- EXERCISE AIM
Count the lines of the listing below where "tuple" shows up, and please answer with that number only.

───

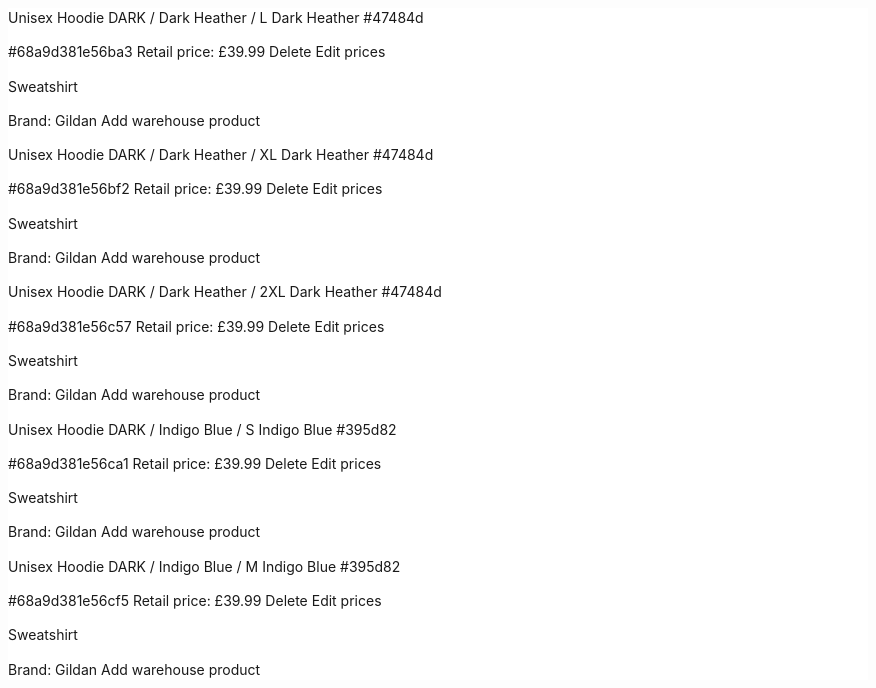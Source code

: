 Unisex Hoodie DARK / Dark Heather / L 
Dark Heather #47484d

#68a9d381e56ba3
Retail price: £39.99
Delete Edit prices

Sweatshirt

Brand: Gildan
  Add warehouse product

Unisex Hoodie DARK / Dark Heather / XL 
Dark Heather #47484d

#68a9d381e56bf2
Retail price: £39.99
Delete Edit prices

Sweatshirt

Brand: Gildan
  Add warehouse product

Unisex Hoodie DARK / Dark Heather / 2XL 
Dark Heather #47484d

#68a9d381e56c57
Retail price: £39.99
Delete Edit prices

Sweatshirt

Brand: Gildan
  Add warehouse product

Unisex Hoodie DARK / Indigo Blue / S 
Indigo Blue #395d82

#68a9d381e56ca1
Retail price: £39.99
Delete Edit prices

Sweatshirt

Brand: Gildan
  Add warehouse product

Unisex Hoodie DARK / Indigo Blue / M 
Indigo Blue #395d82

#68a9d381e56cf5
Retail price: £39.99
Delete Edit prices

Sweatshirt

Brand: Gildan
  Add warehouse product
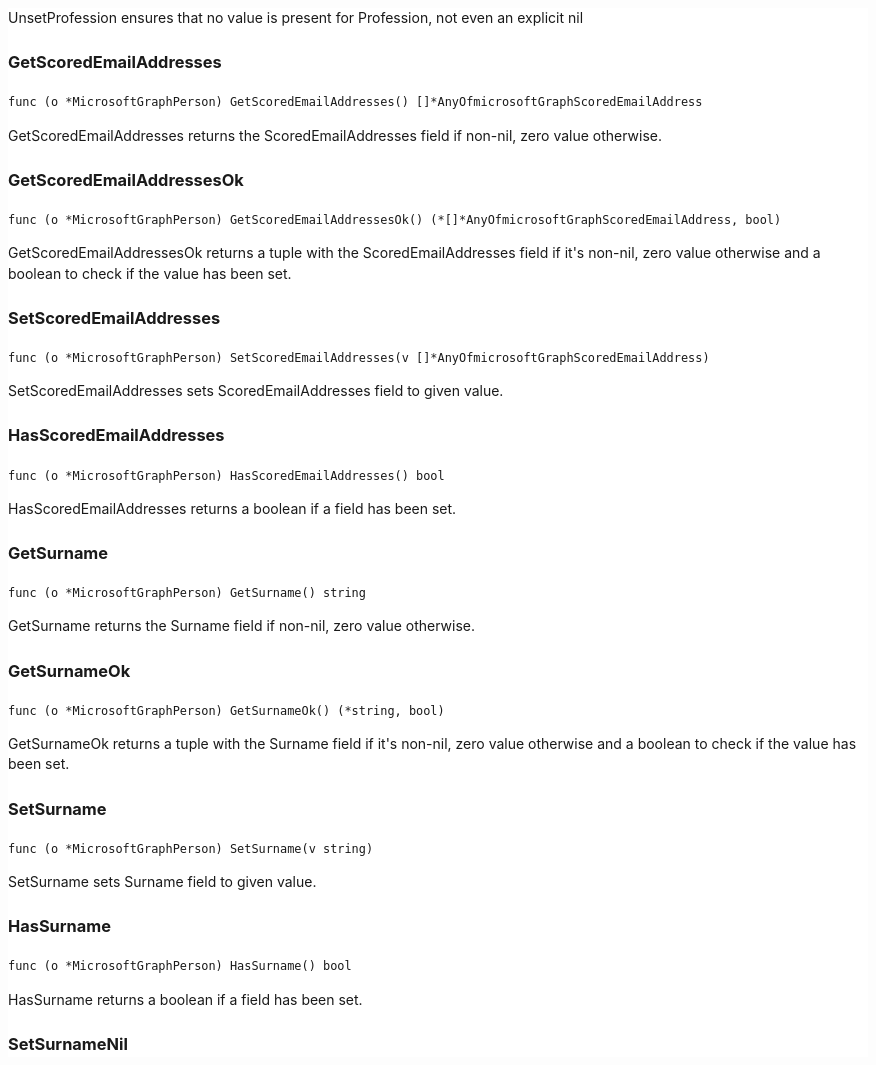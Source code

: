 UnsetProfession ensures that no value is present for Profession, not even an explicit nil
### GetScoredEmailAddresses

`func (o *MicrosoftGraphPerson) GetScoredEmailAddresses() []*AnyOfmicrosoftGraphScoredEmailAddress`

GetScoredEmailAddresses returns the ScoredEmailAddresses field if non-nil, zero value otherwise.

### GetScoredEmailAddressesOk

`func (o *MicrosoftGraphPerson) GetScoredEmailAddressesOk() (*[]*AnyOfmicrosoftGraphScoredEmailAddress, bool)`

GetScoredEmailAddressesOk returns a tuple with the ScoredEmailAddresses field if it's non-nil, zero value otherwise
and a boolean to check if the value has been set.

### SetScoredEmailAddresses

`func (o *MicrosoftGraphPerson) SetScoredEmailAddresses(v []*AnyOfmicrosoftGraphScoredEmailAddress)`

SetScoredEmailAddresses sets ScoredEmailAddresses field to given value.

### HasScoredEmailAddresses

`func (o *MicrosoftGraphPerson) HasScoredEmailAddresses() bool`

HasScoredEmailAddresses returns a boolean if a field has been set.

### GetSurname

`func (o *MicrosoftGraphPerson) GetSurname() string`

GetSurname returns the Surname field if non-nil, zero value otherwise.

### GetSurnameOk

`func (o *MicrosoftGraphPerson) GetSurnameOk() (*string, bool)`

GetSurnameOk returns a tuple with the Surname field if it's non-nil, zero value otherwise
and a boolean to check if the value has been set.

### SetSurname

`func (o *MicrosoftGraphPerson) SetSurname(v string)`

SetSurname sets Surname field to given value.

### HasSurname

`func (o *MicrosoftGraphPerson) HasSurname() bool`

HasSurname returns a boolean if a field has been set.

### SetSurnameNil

───

- TASK RESPONSE
2